• [Data extracts]

[Start of section]

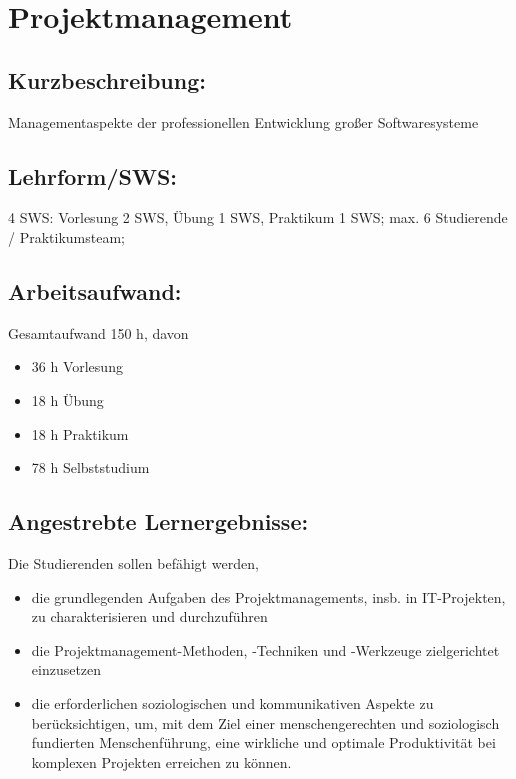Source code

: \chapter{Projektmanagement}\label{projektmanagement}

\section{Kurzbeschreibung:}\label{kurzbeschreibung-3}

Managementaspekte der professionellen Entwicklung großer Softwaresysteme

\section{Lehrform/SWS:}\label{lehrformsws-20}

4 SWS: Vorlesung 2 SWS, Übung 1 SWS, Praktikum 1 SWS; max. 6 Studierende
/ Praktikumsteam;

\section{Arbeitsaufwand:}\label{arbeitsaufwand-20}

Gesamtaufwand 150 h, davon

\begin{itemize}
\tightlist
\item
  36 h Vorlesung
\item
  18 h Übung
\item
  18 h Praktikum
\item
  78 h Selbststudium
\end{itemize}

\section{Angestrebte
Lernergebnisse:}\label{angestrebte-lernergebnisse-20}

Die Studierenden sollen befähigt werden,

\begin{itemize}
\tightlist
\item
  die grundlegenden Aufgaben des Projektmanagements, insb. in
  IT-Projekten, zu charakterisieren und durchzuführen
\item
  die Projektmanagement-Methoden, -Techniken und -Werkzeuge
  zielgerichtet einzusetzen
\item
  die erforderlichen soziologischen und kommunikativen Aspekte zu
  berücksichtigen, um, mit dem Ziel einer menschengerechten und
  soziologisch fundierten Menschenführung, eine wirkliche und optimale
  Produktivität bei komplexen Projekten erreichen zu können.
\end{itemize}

[End of section]
[Start of section]

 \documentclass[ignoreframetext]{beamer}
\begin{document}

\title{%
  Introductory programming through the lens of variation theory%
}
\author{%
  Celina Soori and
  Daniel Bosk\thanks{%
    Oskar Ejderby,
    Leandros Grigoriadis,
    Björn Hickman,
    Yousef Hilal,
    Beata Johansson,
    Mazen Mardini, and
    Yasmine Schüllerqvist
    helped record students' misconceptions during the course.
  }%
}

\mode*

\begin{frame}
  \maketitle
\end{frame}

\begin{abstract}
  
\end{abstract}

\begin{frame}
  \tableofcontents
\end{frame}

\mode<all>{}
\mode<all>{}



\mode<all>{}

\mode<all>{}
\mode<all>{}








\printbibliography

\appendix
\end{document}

[End of section]
[Start of section]

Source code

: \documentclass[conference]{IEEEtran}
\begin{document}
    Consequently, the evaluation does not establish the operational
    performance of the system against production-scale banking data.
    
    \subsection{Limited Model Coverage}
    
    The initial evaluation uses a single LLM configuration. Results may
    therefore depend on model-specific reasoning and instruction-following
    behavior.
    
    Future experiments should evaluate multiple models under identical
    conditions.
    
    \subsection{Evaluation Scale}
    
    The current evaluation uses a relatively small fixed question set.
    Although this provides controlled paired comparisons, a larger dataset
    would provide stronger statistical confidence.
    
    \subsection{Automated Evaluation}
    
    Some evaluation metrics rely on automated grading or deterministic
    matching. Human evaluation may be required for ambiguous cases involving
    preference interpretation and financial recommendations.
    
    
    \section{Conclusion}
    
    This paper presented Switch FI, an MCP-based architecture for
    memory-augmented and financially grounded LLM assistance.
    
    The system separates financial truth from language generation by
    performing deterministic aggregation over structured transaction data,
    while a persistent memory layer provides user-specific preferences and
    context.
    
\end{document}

[End of section]

Apply a filter to the listing above so that only lines with "uses" are kept, and copy those lines.

• [Written answer]
    The initial evaluation uses a single LLM configuration. Results may
    The current evaluation uses a relatively small fixed question set.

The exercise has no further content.